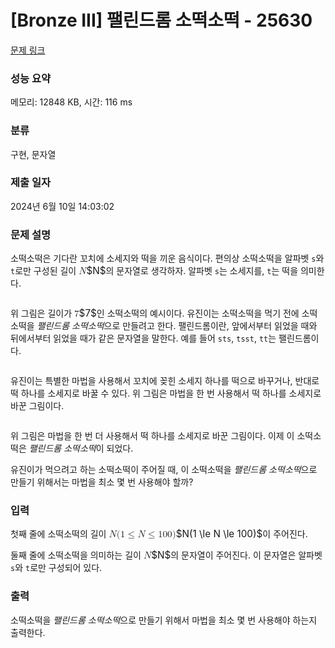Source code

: # [Bronze III] 팰린드롬 소떡소떡 - 25630 

[문제 링크](https://www.acmicpc.net/problem/25630) 

### 성능 요약

메모리: 12848 KB, 시간: 116 ms

### 분류

구현, 문자열

### 제출 일자

2024년 6월 10일 14:03:02

### 문제 설명

<p>소떡소떡은 기다란 꼬치에 소세지와 떡을 끼운 음식이다. 편의상 소떡소떡을 알파벳 <code>s</code>와 <code>t</code>로만 구성된 길이 <mjx-container class="MathJax" jax="CHTML" style="font-size: 109%; position: relative;"><mjx-math class="MJX-TEX" aria-hidden="true"><mjx-mi class="mjx-i"><mjx-c class="mjx-c1D441 TEX-I"></mjx-c></mjx-mi></mjx-math><mjx-assistive-mml unselectable="on" display="inline"><math xmlns="http://www.w3.org/1998/Math/MathML"><mi>N</mi></math></mjx-assistive-mml><span aria-hidden="true" class="no-mathjax mjx-copytext">$N$</span></mjx-container>의 문자열로 생각하자. 알파벳 <code>s</code>는 소세지를, <code>t</code>는 떡을 의미한다.</p>

<p style="text-align: center;"><img alt="" src="https://upload.acmicpc.net/609c4d0e-99eb-4410-980d-4fe807e8b8cd/-/preview/"></p>

<p>위 그림은 길이가 <mjx-container class="MathJax" jax="CHTML" style="font-size: 109%; position: relative;"><mjx-math class="MJX-TEX" aria-hidden="true"><mjx-mn class="mjx-n"><mjx-c class="mjx-c37"></mjx-c></mjx-mn></mjx-math><mjx-assistive-mml unselectable="on" display="inline"><math xmlns="http://www.w3.org/1998/Math/MathML"><mn>7</mn></math></mjx-assistive-mml><span aria-hidden="true" class="no-mathjax mjx-copytext">$7$</span></mjx-container>인 소떡소떡의 예시이다. 유진이는 소떡소떡을 먹기 전에 소떡소떡을 <em>팰린드롬 소떡소떡</em>으로 만들려고 한다. 팰린드롬이란, 앞에서부터 읽었을 때와 뒤에서부터 읽었을 때가 같은 문자열을 말한다. 예를 들어 <code>sts</code>, <code>tsst</code>, <code>tt</code>는 팰린드롬이다.</p>

<p style="text-align: center;"><img alt="" src="https://upload.acmicpc.net/6c2a5f1c-d548-46fe-94de-c7e32754536b/-/preview/"></p>

<p>유진이는 특별한 마법을 사용해서 꼬치에 꽂힌 소세지 하나를 떡으로 바꾸거나, 반대로 떡 하나를 소세지로 바꿀 수 있다. 위 그림은 마법을 한 번 사용해서 떡 하나를 소세지로 바꾼 그림이다.</p>

<p style="text-align: center;"><img alt="" src="https://upload.acmicpc.net/d0d7f346-7cfc-423d-b514-9ed4530b31e4/-/preview/"></p>

<p>위 그림은 마법을 한 번 더 사용해서 떡 하나를 소세지로 바꾼 그림이다. 이제 이 소떡소떡은 <em>팰린드롬 소떡소떡</em>이 되었다.</p>

<p>유진이가 먹으려고 하는 소떡소떡이 주어질 때, 이 소떡소떡을 <em>팰린드롬 소떡소떡</em>으로 만들기 위해서는 마법을 최소 몇 번 사용해야 할까?</p>

### 입력 

 <p>첫째 줄에 소떡소떡의 길이 <mjx-container class="MathJax" jax="CHTML" style="font-size: 109%; position: relative;"><mjx-math class="MJX-TEX" aria-hidden="true"><mjx-mi class="mjx-i"><mjx-c class="mjx-c1D441 TEX-I"></mjx-c></mjx-mi><mjx-mo class="mjx-n"><mjx-c class="mjx-c28"></mjx-c></mjx-mo><mjx-mn class="mjx-n"><mjx-c class="mjx-c31"></mjx-c></mjx-mn><mjx-mo class="mjx-n" space="4"><mjx-c class="mjx-c2264"></mjx-c></mjx-mo><mjx-mi class="mjx-i" space="4"><mjx-c class="mjx-c1D441 TEX-I"></mjx-c></mjx-mi><mjx-mo class="mjx-n" space="4"><mjx-c class="mjx-c2264"></mjx-c></mjx-mo><mjx-mn class="mjx-n" space="4"><mjx-c class="mjx-c31"></mjx-c><mjx-c class="mjx-c30"></mjx-c><mjx-c class="mjx-c30"></mjx-c></mjx-mn><mjx-mo class="mjx-n"><mjx-c class="mjx-c29"></mjx-c></mjx-mo></mjx-math><mjx-assistive-mml unselectable="on" display="inline"><math xmlns="http://www.w3.org/1998/Math/MathML"><mi>N</mi><mo stretchy="false">(</mo><mn>1</mn><mo>≤</mo><mi>N</mi><mo>≤</mo><mn>100</mn><mo stretchy="false">)</mo></math></mjx-assistive-mml><span aria-hidden="true" class="no-mathjax mjx-copytext">$N(1 \le N \le 100)$</span></mjx-container>이 주어진다.</p>

<p>둘째 줄에 소떡소떡을 의미하는 길이 <mjx-container class="MathJax" jax="CHTML" style="font-size: 109%; position: relative;"><mjx-math class="MJX-TEX" aria-hidden="true"><mjx-mi class="mjx-i"><mjx-c class="mjx-c1D441 TEX-I"></mjx-c></mjx-mi></mjx-math><mjx-assistive-mml unselectable="on" display="inline"><math xmlns="http://www.w3.org/1998/Math/MathML"><mi>N</mi></math></mjx-assistive-mml><span aria-hidden="true" class="no-mathjax mjx-copytext">$N$</span></mjx-container>의 문자열이 주어진다. 이 문자열은 알파벳 <code>s</code>와 <code>t</code>로만 구성되어 있다.</p>

### 출력 

 <p>소떡소떡을 <em>팰린드롬 소떡소떡</em>으로 만들기 위해서 마법을 최소 몇 번 사용해야 하는지 출력한다.</p>

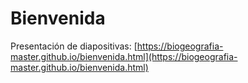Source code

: # Bienvenida

Presentación de diapositivas: [https://biogeografia-master.github.io/bienvenida.html](https://biogeografia-master.github.io/bienvenida.html)
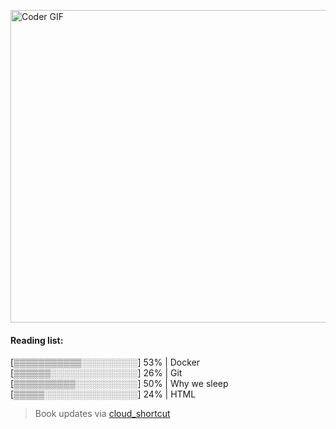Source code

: [<img src="https://media.giphy.com/media/3o6ozomjwcQJpdz5p6/giphy.gif" alt="Coder GIF" width="800" height="500">](https://www.youtube.com/watch?v=0a2lv4IwZFY)
  #### Reading list:
  [▒▒▒▒▒▒▒▒▒▒▒░░░░░░░░░] 53% | Docker <br>[▒▒▒▒▒▒░░░░░░░░░░░░░░] 26% | Git <br>[▒▒▒▒▒▒▒▒▒▒░░░░░░░░░░] 50% | Why we sleep <br>[▒▒▒▒▒░░░░░░░░░░░░░░░] 24% | HTML <br>
  > Book updates via [cloud_shortcut](https://github.com/saschazengler/progress_bar_shortcut)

----------------

# Work to be completed
Copy each line in the entries above where "acmicpc" turns up.

# Result of this exercise
[문제 링크](https://www.acmicpc.net/problem/25630) 
<p style="text-align: center;"><img alt="" src="https://upload.acmicpc.net/609c4d0e-99eb-4410-980d-4fe807e8b8cd/-/preview/"></p>
<p style="text-align: center;"><img alt="" src="https://upload.acmicpc.net/6c2a5f1c-d548-46fe-94de-c7e32754536b/-/preview/"></p>
<p style="text-align: center;"><img alt="" src="https://upload.acmicpc.net/d0d7f346-7cfc-423d-b514-9ed4530b31e4/-/preview/"></p>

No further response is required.